Raccontavano i nostri nonni che quando, sullo scorcio del XVIII secolo,
i Tedeschi invasero l'Italia, avevano nei loro costumi qualche cosa
del bruto; e facevano inorridire a vederli preparare, ad esempio, un
brodo colle candele di sego che tuffavano in una pentola d'acqua a
bollore, strizzandone i lucignoli; ma quando nel 1849 sfortunatamente
ci ricascarono addosso, furono trovati assai rinciviliti e il sego non
era visibile che ne' grandi baffi delle milizie croate col quale li
inzafardavano, facendoli spuntare di qua e di là dalle gote, lunghi
un dito e ritti interiti. Però, a quanto dicono i viaggiatori, una
predilezione al sego predomina ancora nella loro cucina, la quale
dagl'Italiani è trovata di pessimo gusto e nauseabonda per untumi di
grasso d'ogni specie e per certe minestre sbrodolone che non sanno di
nulla. Al contrario tutti convengono che i dolci in Germania si sanno
fare squisiti e voi stessi potrete, così alto alto, giudicare del
vero, da questo che vi descrivo e dagli altri del presente trattato che
portano il battesimo di quella nazione.
Zucchero, grammi 250.
Farina, grammi 125.
Mandorle dolci, grammi 125.
Burro, grammi 100.
Cremor di tartaro, grammi 15.
Bicarbonato di soda, grammi 5.
Rossi d'uovo, N. 8.
Chiare, N. 5.
Odore di vainiglia.
Le mandorle sbucciatele, asciugatele bene al sole o al fuoco e
pestatele finissime in un mortaio con una delle dette chiare.
Lavorate prima il burro da solo con un mestolo, rammorbidendolo un
poco d'inverno a bagnomaria, aggiungete i rossi ad uno ad uno, indi
lo zucchero e lavorate queste cose insieme almeno mezz'ora. Unite al
composto le mandorle e rimestate ancora, poi le quattro chiare montate
e la farina fatta cadere da un vagliettino, mescolando adagio. Per
ultimo versate le polveri che servono per rendere il dolce più soffice
e più leggiero e cuocetelo al forno in una teglia, non troppo piena,
unta col burro diaccio e spolverizzata di zucchero a velo e di farina.

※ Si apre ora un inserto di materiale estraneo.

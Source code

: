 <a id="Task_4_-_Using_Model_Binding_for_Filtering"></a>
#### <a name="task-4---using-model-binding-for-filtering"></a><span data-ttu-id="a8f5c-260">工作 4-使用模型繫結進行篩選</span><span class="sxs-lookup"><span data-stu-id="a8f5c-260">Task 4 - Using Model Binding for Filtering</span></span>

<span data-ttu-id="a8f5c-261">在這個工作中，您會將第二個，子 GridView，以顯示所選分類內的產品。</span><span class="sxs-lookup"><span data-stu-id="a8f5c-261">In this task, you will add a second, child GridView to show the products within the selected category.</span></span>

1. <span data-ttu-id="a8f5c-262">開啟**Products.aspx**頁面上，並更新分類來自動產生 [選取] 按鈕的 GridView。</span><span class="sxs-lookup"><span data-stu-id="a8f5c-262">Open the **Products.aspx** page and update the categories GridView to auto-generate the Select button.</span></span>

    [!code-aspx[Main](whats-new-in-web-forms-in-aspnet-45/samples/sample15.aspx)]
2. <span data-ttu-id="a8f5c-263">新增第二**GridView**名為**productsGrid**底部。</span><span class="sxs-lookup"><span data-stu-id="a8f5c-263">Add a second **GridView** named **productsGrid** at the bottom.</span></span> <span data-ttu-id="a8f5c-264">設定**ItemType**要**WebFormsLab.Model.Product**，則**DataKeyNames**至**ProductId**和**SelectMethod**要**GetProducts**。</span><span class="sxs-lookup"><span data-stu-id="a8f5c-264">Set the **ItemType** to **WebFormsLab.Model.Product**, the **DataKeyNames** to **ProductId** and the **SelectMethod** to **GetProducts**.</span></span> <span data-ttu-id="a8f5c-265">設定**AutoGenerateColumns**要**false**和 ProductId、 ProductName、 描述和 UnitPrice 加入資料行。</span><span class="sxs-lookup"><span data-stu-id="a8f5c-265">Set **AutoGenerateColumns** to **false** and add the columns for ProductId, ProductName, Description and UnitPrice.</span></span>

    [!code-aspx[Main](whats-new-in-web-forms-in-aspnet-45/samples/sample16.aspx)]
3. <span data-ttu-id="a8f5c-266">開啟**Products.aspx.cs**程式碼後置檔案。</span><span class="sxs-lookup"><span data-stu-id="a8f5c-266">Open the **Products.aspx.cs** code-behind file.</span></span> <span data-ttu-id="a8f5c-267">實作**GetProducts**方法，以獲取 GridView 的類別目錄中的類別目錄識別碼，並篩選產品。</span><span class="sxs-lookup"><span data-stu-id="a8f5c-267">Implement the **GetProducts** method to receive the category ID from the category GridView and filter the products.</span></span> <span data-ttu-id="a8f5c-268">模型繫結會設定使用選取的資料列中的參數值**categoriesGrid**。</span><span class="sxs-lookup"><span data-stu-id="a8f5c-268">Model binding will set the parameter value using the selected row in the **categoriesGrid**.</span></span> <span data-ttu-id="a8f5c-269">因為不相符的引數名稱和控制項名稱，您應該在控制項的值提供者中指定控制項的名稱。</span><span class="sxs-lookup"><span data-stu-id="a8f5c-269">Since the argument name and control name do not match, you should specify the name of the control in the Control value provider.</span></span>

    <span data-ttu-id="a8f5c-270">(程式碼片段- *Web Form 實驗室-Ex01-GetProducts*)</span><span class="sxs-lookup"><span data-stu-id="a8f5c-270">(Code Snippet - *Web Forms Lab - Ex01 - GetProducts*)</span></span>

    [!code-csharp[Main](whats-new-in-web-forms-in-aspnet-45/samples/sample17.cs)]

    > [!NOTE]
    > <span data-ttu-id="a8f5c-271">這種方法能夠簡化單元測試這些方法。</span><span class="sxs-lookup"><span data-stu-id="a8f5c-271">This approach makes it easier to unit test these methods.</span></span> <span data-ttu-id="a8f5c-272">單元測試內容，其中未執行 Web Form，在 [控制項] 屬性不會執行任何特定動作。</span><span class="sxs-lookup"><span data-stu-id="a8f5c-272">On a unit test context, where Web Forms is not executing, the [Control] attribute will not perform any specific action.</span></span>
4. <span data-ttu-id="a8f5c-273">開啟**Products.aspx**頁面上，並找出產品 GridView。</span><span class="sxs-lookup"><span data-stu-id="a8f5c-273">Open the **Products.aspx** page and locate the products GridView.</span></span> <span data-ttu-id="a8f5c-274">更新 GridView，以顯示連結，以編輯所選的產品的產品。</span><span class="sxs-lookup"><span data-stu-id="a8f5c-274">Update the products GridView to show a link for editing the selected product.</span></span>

Per isciogliere bene le mandorle nel composto non vi è altro mezzo
che versare una porzione di questo sopra le medesime, macinandole col
pestello.
Ora che è fatta la cappa bisogna pensare al cappuccio, che è una crosta
tenera che le si distende al disopra. Occorre per la medesima:
Burro, grammi 100.
Zucchero a velo, grammi 100.
Caffè in polvere, grammi 30.
Fate bollire la detta polvere in pochissima acqua per ottenere due o
tre cucchiaiate soltanto di caffè chiaro, ma potentissimo. Lavorate il
burro per circa mezz'ora, rammorbidito d'inverno a bagno-maria, girando
il mestolo sempre per un verso; aggiungete lo zucchero e lavoratelo
ancora molto, per ultimo il caffè a mezzi cucchiaini per volta
arrestandovi quando sentite che il gusto del caffè è ben pronunziato.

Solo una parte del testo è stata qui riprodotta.